K is for Kids

blessingElli

(This post is part of my ongoing series ABCs of Hospital Chaplaincy.)

Working closely with children is one of the best and worst parts of my job. Sometimes it means I get to hold a new baby and speak a blessing over her, as I did with my friends’ daughter, Elli, in the above photo. It means playing Legos with the kid whose mom is working one of her three jobs and who just wants some company while he recovers from another round of chemotherapy. It means talking to the very tall 12-year-old boy in the emergency room in a way that lets him know I understand he’s still a kid, and that it’s okay to be scared or to cry. I love being with kids in those moments.

But when things go badly in cases where kids are involved, it’s the worst thing imaginable. Being a chaplain sometimes means I get called in to baptize the baby who won’t live through the night. It means handing tissues to a grieving mother as she watches her child take his last breaths. It means maintaining my calm as a father who hears that his child has just died flies into a destructive rage. In my new book, I tell a story in an early chapter of a pediatric patient who stole my heart over the course of several months, and whose death nearly broke me. Anyone who works with children in a hospital will tell you that it’s just about impossible not to love them, and that the hardest thing to learn is how to cope with losing them.

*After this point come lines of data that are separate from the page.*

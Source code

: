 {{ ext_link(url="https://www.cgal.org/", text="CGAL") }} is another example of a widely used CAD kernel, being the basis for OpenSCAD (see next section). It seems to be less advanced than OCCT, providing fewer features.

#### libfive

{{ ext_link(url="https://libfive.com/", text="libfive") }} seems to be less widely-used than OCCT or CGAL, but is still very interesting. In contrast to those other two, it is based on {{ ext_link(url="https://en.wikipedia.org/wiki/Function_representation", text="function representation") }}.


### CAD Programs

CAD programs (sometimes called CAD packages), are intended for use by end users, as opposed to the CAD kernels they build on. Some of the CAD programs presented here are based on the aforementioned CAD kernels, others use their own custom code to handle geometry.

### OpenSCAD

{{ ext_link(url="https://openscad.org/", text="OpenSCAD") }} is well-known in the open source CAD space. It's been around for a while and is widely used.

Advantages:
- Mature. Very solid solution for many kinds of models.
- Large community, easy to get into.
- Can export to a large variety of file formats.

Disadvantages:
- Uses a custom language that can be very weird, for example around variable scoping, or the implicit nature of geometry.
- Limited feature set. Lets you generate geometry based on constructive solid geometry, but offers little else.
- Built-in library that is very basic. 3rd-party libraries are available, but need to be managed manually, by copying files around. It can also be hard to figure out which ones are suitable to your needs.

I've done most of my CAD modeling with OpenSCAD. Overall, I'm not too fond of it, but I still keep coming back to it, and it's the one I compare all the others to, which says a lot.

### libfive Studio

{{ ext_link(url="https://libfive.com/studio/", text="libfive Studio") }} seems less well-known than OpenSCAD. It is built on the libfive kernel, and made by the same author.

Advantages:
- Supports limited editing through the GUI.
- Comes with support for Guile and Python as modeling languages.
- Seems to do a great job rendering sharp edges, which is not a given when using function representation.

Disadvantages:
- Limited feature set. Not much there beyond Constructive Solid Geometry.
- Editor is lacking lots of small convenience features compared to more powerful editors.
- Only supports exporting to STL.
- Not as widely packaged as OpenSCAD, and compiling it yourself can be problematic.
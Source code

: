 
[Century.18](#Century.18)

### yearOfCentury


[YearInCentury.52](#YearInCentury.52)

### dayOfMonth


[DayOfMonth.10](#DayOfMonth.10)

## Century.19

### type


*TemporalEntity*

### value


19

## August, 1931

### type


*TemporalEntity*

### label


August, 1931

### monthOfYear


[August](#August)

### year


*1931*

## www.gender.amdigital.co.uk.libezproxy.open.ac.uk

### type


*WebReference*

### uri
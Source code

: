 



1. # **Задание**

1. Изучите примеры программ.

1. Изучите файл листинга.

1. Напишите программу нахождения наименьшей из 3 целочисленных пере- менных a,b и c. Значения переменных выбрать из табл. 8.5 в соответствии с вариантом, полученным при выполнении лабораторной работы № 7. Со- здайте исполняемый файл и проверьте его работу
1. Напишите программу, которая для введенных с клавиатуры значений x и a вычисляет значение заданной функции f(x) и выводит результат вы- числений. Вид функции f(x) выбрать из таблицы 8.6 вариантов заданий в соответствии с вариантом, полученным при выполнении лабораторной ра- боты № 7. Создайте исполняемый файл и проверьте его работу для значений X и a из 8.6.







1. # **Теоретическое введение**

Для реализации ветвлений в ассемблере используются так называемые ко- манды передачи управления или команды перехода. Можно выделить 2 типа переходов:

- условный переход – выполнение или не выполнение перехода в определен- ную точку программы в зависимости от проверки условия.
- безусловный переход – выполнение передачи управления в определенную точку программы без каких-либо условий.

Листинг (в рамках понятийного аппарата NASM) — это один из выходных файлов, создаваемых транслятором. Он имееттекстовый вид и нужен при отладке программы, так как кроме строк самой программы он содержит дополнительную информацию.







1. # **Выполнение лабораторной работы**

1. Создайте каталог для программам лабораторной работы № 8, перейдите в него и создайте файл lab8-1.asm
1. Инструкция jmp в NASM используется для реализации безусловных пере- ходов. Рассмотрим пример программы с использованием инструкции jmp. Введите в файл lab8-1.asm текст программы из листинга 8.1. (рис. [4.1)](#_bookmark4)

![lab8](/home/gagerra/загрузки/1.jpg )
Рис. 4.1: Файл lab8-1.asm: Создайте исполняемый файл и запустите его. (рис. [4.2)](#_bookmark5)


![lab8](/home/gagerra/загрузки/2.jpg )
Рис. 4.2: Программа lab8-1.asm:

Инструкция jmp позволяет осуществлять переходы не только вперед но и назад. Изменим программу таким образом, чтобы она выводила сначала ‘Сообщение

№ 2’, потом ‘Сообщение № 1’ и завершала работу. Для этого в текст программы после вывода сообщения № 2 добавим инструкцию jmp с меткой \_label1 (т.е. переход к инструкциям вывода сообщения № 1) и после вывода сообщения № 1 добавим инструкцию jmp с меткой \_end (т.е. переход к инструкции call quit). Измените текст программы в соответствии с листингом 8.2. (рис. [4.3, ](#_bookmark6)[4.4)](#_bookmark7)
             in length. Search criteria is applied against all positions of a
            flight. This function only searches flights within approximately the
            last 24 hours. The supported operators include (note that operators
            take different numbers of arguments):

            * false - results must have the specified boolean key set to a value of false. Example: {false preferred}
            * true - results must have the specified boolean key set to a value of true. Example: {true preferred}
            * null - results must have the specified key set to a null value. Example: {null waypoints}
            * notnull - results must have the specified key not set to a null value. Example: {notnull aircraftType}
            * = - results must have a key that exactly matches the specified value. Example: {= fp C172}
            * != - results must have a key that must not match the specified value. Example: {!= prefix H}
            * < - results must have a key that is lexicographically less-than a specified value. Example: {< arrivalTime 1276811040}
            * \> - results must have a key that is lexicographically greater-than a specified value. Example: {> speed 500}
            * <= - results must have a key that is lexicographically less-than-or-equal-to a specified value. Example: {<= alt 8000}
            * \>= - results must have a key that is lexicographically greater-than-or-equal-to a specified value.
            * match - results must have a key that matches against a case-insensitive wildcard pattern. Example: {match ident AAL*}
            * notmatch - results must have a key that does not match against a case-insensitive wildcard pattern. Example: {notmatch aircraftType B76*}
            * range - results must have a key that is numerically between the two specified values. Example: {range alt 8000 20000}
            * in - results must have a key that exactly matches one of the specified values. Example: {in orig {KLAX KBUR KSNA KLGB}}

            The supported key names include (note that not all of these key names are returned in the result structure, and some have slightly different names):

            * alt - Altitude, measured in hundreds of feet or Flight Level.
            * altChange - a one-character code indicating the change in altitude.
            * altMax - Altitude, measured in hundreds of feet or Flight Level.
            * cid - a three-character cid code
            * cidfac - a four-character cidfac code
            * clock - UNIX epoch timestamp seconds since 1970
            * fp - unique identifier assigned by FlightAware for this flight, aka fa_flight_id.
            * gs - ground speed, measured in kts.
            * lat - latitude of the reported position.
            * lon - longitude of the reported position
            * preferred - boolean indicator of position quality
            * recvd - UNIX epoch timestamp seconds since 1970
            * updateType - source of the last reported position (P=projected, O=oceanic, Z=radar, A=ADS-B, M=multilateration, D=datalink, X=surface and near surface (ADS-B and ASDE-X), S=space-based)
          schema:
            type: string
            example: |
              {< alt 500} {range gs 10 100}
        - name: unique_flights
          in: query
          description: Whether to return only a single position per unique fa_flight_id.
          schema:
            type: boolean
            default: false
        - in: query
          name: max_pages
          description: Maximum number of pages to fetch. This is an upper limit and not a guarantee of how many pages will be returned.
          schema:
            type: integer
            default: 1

What the kids I meet in the hospital have taught me more than anything else is the unique beauty of each life. Parents of infants who lived only hours or days will tell me about their child, and every one is special, every one made an impact on their world. Teenagers facing everything from cancer to mental illness have wrestled with the questions of life’s unfairness and God’s goodness as honestly and eloquently as any psalmist. It was a privilege just to sit and listen to each one’s different perspective. And it was a joy to get to know a little girl whose difficult and uncomfortable healing process could not diminish her playful personality. When she was given an iPad to play with during her stay, the staff showed her how to use the “girl” games, full of princesses and fashion dolls. But she preferred an app that simulated rude bodily sounds, and her favorite thing to do was click it just as her medical team was walking by her bed in the ICU and yell, “Eww! Doctor, why’d you do that?! Yuck!”

Kids never fail to surprise me. They are so much smarter, so much stronger, so much braver than we give them credit for, when we give them the space to be. Too often we try to shield them from the difficult realities of life, but we can’t. Parents, siblings, or the kids themselves get sick, get hurt, even die. As a chaplain, I can’t stop any of that from happening. All I can do is help give kids the freedom to deal with it all in their own way — to be sad or be silly, to make up a story or draw a picture, to cry or play games or sing songs, to ask questions that even grown-ups might be unable to answer. They in turn give me new ways of seeing the world and of understanding God. It’s no wonder that Jesus told us all to be like children, for the Kingdom of God belongs to such as these.